■ Data to process ■
BEGIN
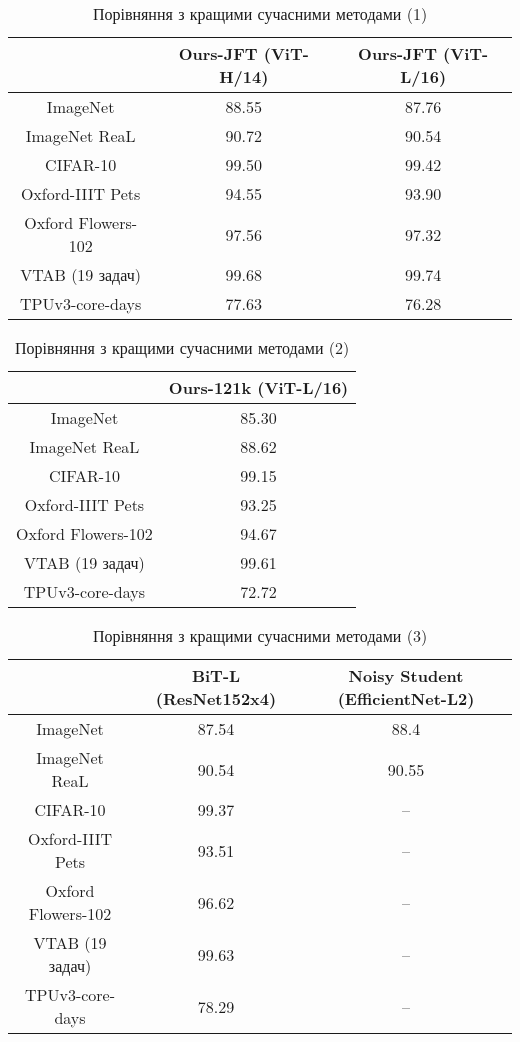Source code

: \begin{table}[H]
    \caption{Порівняння з кращими сучасними методами (1)}
    \begin{tabular}{ c c c }
        \hline
         & Ours-JFT (ViT-H/14) & Ours-JFT (ViT-L/16)  \\ \hline
        ImageNet           & 88.55 & 87.76  \\ 
        ImageNet ReaL      & 90.72 & 90.54   \\ 
        CIFAR-10           & 99.50 & 99.42  \\ 
        Oxford-IIIT Pets   & 94.55 & 93.90  \\ 
        Oxford Flowers-102 & 97.56 & 97.32  \\ 
        VTAB (19 задач)    & 99.68 & 99.74  \\ \hline
        TPUv3-core-days    & 77.63 & 76.28  \\ \hline
    \end{tabular}
    \label{tab:t2}
\end{table}

\begin{table}[H]
    \caption{Порівняння з кращими сучасними методами (2)}
    \begin{tabular}{ c c }
        \hline
         & Ours-121k (ViT-L/16)  \\ \hline
        ImageNet           & 85.30   \\ 
        ImageNet ReaL      & 88.62   \\ 
        CIFAR-10           & 99.15   \\ 
        Oxford-IIIT Pets   & 93.25   \\ 
        Oxford Flowers-102 & 94.67   \\ 
        VTAB (19 задач)    & 99.61   \\ \hline
        TPUv3-core-days    & 72.72   \\ \hline
    \end{tabular}
    \label{tab:t3}
\end{table}

\begin{table}[H]
    \caption{Порівняння з кращими сучасними методами (3)}
    \begin{tabular}{ c c c }
        \hline
         & BiT-L (ResNet152x4) & Noisy Student (EfficientNet-L2)  \\ \hline
        ImageNet           & 87.54 & 88.4  \\ 
        ImageNet ReaL      & 90.54 & 90.55  \\ 
        CIFAR-10           & 99.37 & --  \\ 
        Oxford-IIIT Pets   & 93.51 & --  \\ 
        Oxford Flowers-102 & 96.62 & --  \\ 
        VTAB (19 задач)    & 99.63 & --  \\ \hline
        TPUv3-core-days    & 78.29 & --  \\ \hline
    \end{tabular}
    \label{tab:t4}
\end{table}


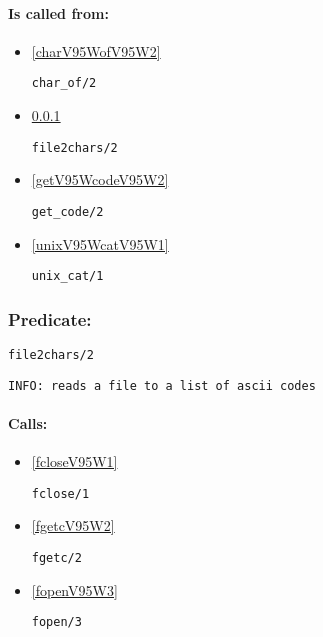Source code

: \paragraph{Is called from:} 
\begin{itemize}
\item \ref{charV95WofV95W2} 
\begin{verbatim}
char_of/2
\end{verbatim}

\item \ref{file2charsV95W2} 
\begin{verbatim}
file2chars/2
\end{verbatim}

\item \ref{getV95WcodeV95W2} 
\begin{verbatim}
get_code/2
\end{verbatim}

\item \ref{unixV95WcatV95W1} 
\begin{verbatim}
unix_cat/1
\end{verbatim}

\end{itemize}

\subsubsection{Predicate:} \label{file2charsV95W2}

\begin{verbatim}
file2chars/2
\end{verbatim}

{\small \begin{verbatim}
INFO: reads a file to a list of ascii codes

\end{verbatim}}
\paragraph{Calls:} 
\begin{itemize}
\item \ref{fcloseV95W1} 
\begin{verbatim}
fclose/1
\end{verbatim}

\item \ref{fgetcV95W2} 
\begin{verbatim}
fgetc/2
\end{verbatim}

\item \ref{fopenV95W3} 
\begin{verbatim}
fopen/3
\end{verbatim}

\end{itemize}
END
■ Goal of the exercise ■
Pictures aside, every entry above must be repeated exactly.

■ Response to this exercise ■
Source code

: \begin{table}[H]
    \caption{Порівняння з кращими сучасними методами (1)}
    \begin{tabular}{ c c c }
        \hline
         & Ours-JFT (ViT-H/14) & Ours-JFT (ViT-L/16)  \\ \hline
        ImageNet           & 88.55 & 87.76  \\ 
        ImageNet ReaL      & 90.72 & 90.54   \\ 
        CIFAR-10           & 99.50 & 99.42  \\ 
        Oxford-IIIT Pets   & 94.55 & 93.90  \\ 
        Oxford Flowers-102 & 97.56 & 97.32  \\ 
        VTAB (19 задач)    & 99.68 & 99.74  \\ \hline
        TPUv3-core-days    & 77.63 & 76.28  \\ \hline
    \end{tabular}
    \label{tab:t2}
\end{table}

\begin{table}[H]
    \caption{Порівняння з кращими сучасними методами (2)}
    \begin{tabular}{ c c }
        \hline
         & Ours-121k (ViT-L/16)  \\ \hline
        ImageNet           & 85.30   \\ 
        ImageNet ReaL      & 88.62   \\ 
        CIFAR-10           & 99.15   \\ 
        Oxford-IIIT Pets   & 93.25   \\ 
        Oxford Flowers-102 & 94.67   \\ 
        VTAB (19 задач)    & 99.61   \\ \hline
        TPUv3-core-days    & 72.72   \\ \hline
    \end{tabular}
    \label{tab:t3}
\end{table}

\begin{table}[H]
    \caption{Порівняння з кращими сучасними методами (3)}
    \begin{tabular}{ c c c }
        \hline
         & BiT-L (ResNet152x4) & Noisy Student (EfficientNet-L2)  \\ \hline
        ImageNet           & 87.54 & 88.4  \\ 
        ImageNet ReaL      & 90.54 & 90.55  \\ 
        CIFAR-10           & 99.37 & --  \\ 
        Oxford-IIIT Pets   & 93.51 & --  \\ 
        Oxford Flowers-102 & 96.62 & --  \\ 
        VTAB (19 задач)    & 99.63 & --  \\ \hline
        TPUv3-core-days    & 78.29 & --  \\ \hline
    \end{tabular}
    \label{tab:t4}
\end{table}


Source code

: \paragraph{Is called from:} 
\begin{itemize}
\item \ref{charV95WofV95W2} 
\begin{verbatim}
char_of/2
\end{verbatim}

\item \ref{file2charsV95W2} 
\begin{verbatim}
file2chars/2
\end{verbatim}

\item \ref{getV95WcodeV95W2} 
\begin{verbatim}
get_code/2
\end{verbatim}

\item \ref{unixV95WcatV95W1} 
\begin{verbatim}
unix_cat/1
\end{verbatim}

\end{itemize}

\subsubsection{Predicate:} \label{file2charsV95W2}

\begin{verbatim}
file2chars/2
\end{verbatim}

{\small \begin{verbatim}
INFO: reads a file to a list of ascii codes

\end{verbatim}}
\paragraph{Calls:} 
\begin{itemize}
\item \ref{fcloseV95W1} 
\begin{verbatim}
fclose/1
\end{verbatim}

\item \ref{fgetcV95W2} 
\begin{verbatim}
fgetc/2
\end{verbatim}

\item \ref{fopenV95W3} 
\begin{verbatim}
fopen/3
\end{verbatim}

\end{itemize}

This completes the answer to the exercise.